Purpose: The research focuses on detecting and mitigating Distributed Denial of Service (DDoS) attacks in cloud environments. It aims to evaluate the effectiveness of machine learning models, particularly the CNN-LSTM hybrid model and the ID3 decision tree, in ensuring cloud security. Materials and Methods: For this study, the CIC-DDoS2019 dataset was used as the primary source of data. The dataset was divided into training and testing sets using an 80:20 split to ensure robust evaluation. Two models were selected for comparison: the CNN-LSTM hybrid model and the ID3 decision tree.
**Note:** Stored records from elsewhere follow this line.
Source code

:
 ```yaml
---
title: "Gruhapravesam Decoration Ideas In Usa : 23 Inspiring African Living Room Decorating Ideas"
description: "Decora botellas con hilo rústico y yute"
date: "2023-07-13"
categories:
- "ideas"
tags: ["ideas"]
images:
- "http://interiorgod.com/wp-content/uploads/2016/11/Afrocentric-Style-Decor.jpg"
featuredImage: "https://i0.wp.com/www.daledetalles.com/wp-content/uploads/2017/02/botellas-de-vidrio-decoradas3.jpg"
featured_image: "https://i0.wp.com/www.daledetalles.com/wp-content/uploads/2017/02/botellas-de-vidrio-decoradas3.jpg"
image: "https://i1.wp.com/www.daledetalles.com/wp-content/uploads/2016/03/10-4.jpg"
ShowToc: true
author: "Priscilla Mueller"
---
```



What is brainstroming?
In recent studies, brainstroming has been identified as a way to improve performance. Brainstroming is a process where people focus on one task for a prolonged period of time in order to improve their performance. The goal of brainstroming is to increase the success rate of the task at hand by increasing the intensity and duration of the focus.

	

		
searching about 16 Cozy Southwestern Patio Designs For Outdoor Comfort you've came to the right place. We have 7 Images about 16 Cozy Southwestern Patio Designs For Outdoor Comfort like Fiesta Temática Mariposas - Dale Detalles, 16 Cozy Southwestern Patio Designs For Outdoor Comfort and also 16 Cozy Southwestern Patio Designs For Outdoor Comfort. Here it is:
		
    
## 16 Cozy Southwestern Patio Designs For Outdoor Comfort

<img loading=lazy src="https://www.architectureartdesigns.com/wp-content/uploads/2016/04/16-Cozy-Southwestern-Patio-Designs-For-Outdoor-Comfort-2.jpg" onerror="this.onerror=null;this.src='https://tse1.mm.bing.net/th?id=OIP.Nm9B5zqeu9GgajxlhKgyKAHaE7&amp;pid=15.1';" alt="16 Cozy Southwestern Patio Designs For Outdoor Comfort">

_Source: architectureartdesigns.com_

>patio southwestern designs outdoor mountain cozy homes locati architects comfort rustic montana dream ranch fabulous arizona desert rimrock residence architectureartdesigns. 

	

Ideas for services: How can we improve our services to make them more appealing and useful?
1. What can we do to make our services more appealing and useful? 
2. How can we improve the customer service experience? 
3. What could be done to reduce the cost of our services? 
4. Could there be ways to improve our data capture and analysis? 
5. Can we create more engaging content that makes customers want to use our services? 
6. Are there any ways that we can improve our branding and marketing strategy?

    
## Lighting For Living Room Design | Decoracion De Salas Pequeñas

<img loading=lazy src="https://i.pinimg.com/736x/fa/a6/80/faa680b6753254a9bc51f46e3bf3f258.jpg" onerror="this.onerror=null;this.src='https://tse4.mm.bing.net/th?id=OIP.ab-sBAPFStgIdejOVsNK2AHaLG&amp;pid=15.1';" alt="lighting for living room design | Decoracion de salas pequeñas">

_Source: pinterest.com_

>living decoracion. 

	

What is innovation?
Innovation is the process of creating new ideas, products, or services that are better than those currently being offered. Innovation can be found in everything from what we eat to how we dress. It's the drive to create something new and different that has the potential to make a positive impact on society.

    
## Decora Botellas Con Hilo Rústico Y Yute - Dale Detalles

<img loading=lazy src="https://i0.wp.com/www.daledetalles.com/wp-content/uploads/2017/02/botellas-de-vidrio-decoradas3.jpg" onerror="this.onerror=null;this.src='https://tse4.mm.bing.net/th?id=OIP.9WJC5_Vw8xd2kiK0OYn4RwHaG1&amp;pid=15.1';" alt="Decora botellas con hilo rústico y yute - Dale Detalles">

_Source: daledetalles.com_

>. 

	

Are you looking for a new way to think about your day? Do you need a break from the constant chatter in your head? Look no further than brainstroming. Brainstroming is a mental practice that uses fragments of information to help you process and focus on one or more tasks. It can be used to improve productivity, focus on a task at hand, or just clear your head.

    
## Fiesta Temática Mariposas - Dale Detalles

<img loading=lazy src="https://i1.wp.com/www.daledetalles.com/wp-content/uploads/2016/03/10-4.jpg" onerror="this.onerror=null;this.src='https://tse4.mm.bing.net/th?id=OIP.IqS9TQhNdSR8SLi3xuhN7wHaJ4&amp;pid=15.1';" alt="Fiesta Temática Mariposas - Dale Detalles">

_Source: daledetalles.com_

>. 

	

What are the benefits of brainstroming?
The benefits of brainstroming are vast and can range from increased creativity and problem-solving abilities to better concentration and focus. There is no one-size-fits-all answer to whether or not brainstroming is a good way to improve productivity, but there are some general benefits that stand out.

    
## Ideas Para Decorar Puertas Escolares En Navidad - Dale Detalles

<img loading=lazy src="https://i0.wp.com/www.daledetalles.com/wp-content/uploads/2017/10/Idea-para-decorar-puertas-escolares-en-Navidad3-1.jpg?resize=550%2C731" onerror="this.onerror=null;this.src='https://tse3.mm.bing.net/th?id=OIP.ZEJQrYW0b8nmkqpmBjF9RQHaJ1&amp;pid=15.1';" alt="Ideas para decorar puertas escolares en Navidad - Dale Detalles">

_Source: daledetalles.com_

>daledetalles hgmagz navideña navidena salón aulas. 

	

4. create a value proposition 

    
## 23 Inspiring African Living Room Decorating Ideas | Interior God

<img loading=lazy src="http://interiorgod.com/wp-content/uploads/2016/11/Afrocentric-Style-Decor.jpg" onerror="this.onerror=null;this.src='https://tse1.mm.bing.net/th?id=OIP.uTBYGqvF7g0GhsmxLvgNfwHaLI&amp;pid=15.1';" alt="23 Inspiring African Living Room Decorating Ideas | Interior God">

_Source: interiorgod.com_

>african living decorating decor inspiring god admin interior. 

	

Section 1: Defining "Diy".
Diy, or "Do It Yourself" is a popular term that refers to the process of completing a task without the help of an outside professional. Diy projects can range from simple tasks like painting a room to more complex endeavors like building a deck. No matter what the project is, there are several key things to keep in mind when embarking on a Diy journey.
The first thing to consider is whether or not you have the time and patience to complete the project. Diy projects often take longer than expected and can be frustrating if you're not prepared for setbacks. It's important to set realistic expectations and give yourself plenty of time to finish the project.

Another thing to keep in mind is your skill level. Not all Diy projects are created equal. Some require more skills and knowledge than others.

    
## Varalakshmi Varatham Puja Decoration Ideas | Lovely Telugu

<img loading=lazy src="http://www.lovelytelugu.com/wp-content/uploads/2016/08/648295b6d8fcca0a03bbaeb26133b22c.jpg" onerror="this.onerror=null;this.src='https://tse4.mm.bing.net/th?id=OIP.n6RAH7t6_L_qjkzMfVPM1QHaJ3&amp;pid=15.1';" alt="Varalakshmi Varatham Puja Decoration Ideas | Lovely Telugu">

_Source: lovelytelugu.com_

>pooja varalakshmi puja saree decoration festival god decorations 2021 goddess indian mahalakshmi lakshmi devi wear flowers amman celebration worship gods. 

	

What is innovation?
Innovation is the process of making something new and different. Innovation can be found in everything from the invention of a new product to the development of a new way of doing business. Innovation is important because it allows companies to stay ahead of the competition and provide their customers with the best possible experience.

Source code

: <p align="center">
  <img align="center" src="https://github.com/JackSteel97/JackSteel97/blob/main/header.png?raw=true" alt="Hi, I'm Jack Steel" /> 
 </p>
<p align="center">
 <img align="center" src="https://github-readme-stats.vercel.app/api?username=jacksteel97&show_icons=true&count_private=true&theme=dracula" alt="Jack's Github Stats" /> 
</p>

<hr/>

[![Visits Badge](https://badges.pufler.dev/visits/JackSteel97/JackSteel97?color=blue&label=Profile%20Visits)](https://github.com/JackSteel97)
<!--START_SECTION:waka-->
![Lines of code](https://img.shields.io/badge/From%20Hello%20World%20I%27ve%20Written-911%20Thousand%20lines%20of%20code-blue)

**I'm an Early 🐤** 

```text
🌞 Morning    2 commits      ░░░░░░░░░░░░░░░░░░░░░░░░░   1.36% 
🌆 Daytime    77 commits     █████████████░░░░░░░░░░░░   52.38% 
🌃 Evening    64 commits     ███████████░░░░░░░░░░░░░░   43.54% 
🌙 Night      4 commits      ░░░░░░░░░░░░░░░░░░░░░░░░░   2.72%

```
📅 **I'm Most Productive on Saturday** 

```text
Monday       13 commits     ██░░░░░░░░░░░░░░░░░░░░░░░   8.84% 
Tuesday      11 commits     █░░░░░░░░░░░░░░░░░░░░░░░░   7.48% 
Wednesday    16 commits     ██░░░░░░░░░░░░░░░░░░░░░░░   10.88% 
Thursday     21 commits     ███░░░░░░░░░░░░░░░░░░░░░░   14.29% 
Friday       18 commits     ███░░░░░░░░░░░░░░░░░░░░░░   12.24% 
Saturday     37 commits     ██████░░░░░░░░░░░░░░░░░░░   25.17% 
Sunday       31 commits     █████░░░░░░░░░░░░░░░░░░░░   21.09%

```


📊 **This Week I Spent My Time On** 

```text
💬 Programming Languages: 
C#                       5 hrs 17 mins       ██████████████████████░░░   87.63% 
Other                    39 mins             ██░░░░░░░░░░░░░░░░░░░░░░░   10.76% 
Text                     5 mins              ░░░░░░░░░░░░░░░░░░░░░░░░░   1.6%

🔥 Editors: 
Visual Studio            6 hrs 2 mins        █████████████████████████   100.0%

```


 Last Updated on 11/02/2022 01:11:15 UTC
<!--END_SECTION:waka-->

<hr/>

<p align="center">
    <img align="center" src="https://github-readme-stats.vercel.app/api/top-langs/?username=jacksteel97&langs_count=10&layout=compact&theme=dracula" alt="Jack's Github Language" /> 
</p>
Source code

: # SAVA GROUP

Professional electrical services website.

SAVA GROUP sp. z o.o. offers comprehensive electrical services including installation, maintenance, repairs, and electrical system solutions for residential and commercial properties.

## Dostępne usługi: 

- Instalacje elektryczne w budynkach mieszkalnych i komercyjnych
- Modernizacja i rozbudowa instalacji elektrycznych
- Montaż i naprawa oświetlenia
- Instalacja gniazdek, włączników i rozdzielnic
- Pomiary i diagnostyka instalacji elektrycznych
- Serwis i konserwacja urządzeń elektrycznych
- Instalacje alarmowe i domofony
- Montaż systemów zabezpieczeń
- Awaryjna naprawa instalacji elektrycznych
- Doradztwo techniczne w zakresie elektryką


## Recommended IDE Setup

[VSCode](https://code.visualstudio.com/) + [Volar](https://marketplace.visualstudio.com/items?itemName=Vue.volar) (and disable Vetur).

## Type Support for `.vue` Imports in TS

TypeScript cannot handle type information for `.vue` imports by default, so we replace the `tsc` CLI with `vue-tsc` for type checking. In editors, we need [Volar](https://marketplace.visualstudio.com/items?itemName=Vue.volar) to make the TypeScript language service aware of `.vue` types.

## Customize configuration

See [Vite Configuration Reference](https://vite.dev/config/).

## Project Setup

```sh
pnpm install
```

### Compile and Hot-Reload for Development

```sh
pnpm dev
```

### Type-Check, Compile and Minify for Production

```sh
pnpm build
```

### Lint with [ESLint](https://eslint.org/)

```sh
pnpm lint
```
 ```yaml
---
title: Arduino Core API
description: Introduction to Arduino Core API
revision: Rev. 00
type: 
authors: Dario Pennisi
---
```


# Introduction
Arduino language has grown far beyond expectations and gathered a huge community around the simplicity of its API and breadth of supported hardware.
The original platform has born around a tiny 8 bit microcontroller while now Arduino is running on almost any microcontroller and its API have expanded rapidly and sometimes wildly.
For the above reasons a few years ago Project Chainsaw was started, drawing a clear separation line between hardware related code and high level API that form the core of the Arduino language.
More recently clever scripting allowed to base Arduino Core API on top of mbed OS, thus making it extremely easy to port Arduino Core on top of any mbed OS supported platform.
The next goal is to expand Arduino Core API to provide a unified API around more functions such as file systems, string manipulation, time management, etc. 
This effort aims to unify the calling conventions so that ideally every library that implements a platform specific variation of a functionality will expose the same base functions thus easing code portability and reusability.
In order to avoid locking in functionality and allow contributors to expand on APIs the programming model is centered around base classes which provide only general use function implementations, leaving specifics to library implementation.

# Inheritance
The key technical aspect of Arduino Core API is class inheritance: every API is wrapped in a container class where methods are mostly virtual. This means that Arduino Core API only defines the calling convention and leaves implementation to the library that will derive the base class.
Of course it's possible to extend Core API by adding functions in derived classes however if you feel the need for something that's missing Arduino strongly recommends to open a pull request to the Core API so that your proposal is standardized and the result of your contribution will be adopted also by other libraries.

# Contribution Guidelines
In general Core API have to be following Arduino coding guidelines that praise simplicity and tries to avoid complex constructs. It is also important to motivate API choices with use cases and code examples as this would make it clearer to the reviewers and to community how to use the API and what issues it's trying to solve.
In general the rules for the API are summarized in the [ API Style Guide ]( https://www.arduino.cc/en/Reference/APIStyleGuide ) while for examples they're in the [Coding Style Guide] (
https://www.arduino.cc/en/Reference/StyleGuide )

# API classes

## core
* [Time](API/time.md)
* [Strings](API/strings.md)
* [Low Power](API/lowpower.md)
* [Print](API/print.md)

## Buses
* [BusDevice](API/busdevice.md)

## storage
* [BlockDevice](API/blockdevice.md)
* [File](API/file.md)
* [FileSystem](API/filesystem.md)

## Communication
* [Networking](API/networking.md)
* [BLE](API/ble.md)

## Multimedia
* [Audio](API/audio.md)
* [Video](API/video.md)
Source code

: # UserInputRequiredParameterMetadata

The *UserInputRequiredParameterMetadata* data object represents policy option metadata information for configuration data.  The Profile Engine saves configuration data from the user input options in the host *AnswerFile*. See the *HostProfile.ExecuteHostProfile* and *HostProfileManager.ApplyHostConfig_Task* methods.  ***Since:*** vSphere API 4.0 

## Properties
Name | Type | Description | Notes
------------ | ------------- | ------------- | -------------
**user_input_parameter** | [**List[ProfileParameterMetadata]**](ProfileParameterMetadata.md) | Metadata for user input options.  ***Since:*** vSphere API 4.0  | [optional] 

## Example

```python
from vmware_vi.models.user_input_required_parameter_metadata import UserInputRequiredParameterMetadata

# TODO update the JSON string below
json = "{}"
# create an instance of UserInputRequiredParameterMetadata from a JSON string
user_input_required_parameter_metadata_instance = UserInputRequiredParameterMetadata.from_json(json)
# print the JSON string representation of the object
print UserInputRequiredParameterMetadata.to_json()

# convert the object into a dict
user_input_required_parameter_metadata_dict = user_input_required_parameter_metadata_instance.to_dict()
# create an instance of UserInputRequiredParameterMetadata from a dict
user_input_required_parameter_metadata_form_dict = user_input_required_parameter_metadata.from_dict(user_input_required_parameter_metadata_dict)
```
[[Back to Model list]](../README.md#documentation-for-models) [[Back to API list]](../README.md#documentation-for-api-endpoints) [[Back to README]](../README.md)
The CNN-LSTM model was designed to combine the strengths of convolutional neural networks for spatial feature extraction with long short-term memory networks for sequence learning, while the ID3 decision tree served as a baseline algorithm to evaluate how a simpler, rule-based approach performs against advanced deep learning architectures. Findings: The experimental results showed that the CNN-LSTM hybrid model significantly outperformed the ID3 decision tree method. Specifically, the CNN-LSTM model achieved a recall of 0.97, precision of 0.98, and an F1-score of 0.98, with an overall accuracy of 98.5% in detecting DDoS attacks. Its superior performance can be attributed to its ability to integrate spatial feature extraction and temporal sequence learning effectively. In contrast, the ID3 decision tree model delivered below-average results when compared to the CNN-LSTM, although it remained a usable solution in certain scenarios due to its simplicity and ease of implementation. Unique Contribution to Theory, Practice and Policy: The CNN-LSTM hybrid model emerges as a highly effective solution for DDoS detection in cloud environments and should be prioritized when developing advanced security frameworks. However, decision tree algorithms such as ID3 still hold relevance, especially in resource-constrained environments where computational efficiency and model simplicity are critical considerations.